Without copying the images, write out all the entries below verbatim.

> [INFORMATION PROVIDED]:
§
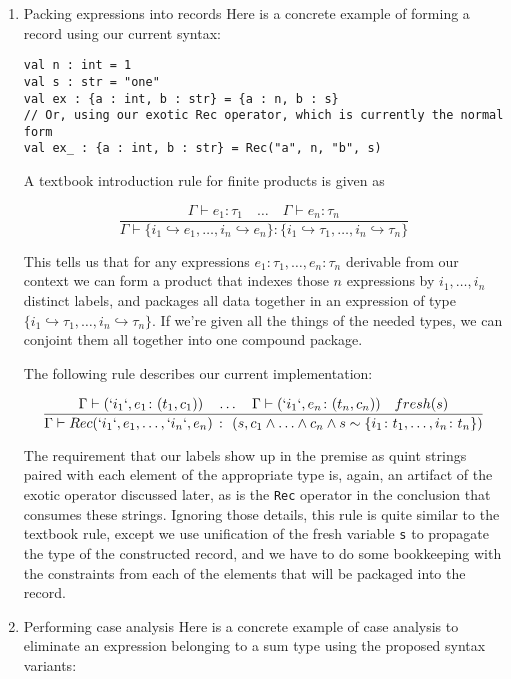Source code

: \documentclass[11pt]{article}
\begin{document}
\begin{enumerate}
\item Packing expressions into records
\label{sec:org7612704}
Here is a concrete example of forming a record using our current syntax:

\begin{verbatim}
val n : int = 1
val s : str = "one"
val ex : {a : int, b : str} = {a : n, b : s}
// Or, using our exotic Rec operator, which is currently the normal form
val ex_ : {a : int, b : str} = Rec("a", n, "b", s)
\end{verbatim}

A textbook introduction rule for finite products is given as

$$
\frac
{ \Gamma \vdash e_1 \colon \tau_1 \quad \ldots \quad \Gamma \vdash e_n \colon \tau_n }
{ \Gamma \vdash \{ i_1 \hookrightarrow e_1, \ldots, i_n \hookrightarrow e_n \} \colon \{ i_1 \hookrightarrow \tau_1, \ldots, i_n \hookrightarrow \tau_n \} }
$$

This tells us that for any expressions
\(e_1 : \tau_1, \ldots, e_n : \tau_n\) derivable from our context we can
form a product that indexes those \(n\) expressions by
\(i_1, \ldots, i_n\) distinct labels, and packages all data together in
an expression of type
\(\{ i_1 \hookrightarrow \tau_1, \ldots, i_n \hookrightarrow \tau_n \}\).
If we're given all the things of the needed types, we can conjoint them
all together into one compound package.

The following rule describes our current implementation:

$$
\frac
{ \Gamma \vdash (`i_1`, e_1 \colon (t_1, c_1)) \quad \ldots \quad \Gamma \vdash (`i_1`, e_n \colon (t_n, c_n)) \quad fresh(s) }
{ \Gamma \vdash Rec(`i_1`, e_1, \ldots, `i_n`, e_n) \ \colon \ (s, c_1 \land \ldots \land c_n \land s \sim \{ i_1 \colon t_1, \ldots, i_n \colon t_n \}) }
$$

The requirement that our labels show up in the premise as quint strings
paired with each element of the appropriate type is, again, an artifact
of the exotic operator discussed later, as is the \texttt{Rec} operator in the
conclusion that consumes these strings. Ignoring those details, this
rule is quite similar to the textbook rule, except we use unification of
the fresh variable \texttt{s} to propagate the type of the constructed record,
and we have to do some bookkeeping with the constraints from each of the
elements that will be packaged into the record.

\item Performing case analysis
\label{sec:orge6937d0}
Here is a concrete example of case analysis to eliminate an expression
belonging to a sum type using the proposed syntax variants:


\end{enumerate}
\end{document}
§
> [COMPLETED TASK]:
Source code

: \documentclass[11pt]{article}
\begin{document}
\begin{enumerate}
\item Packing expressions into records
\label{sec:org7612704}
Here is a concrete example of forming a record using our current syntax:

\begin{verbatim}
val n : int = 1
val s : str = "one"
val ex : {a : int, b : str} = {a : n, b : s}
// Or, using our exotic Rec operator, which is currently the normal form
val ex_ : {a : int, b : str} = Rec("a", n, "b", s)
\end{verbatim}

A textbook introduction rule for finite products is given as

$$
\frac
{ \Gamma \vdash e_1 \colon \tau_1 \quad \ldots \quad \Gamma \vdash e_n \colon \tau_n }
{ \Gamma \vdash \{ i_1 \hookrightarrow e_1, \ldots, i_n \hookrightarrow e_n \} \colon \{ i_1 \hookrightarrow \tau_1, \ldots, i_n \hookrightarrow \tau_n \} }
$$

This tells us that for any expressions
\(e_1 : \tau_1, \ldots, e_n : \tau_n\) derivable from our context we can
form a product that indexes those \(n\) expressions by
\(i_1, \ldots, i_n\) distinct labels, and packages all data together in
an expression of type
\(\{ i_1 \hookrightarrow \tau_1, \ldots, i_n \hookrightarrow \tau_n \}\).
If we're given all the things of the needed types, we can conjoint them
all together into one compound package.

The following rule describes our current implementation:

$$
\frac
{ \Gamma \vdash (`i_1`, e_1 \colon (t_1, c_1)) \quad \ldots \quad \Gamma \vdash (`i_1`, e_n \colon (t_n, c_n)) \quad fresh(s) }
{ \Gamma \vdash Rec(`i_1`, e_1, \ldots, `i_n`, e_n) \ \colon \ (s, c_1 \land \ldots \land c_n \land s \sim \{ i_1 \colon t_1, \ldots, i_n \colon t_n \}) }
$$

The requirement that our labels show up in the premise as quint strings
paired with each element of the appropriate type is, again, an artifact
of the exotic operator discussed later, as is the \texttt{Rec} operator in the
conclusion that consumes these strings. Ignoring those details, this
rule is quite similar to the textbook rule, except we use unification of
the fresh variable \texttt{s} to propagate the type of the constructed record,
and we have to do some bookkeeping with the constraints from each of the
elements that will be packaged into the record.

\item Performing case analysis
\label{sec:orge6937d0}
Here is a concrete example of case analysis to eliminate an expression
belonging to a sum type using the proposed syntax variants:


\end{enumerate}
\end{document}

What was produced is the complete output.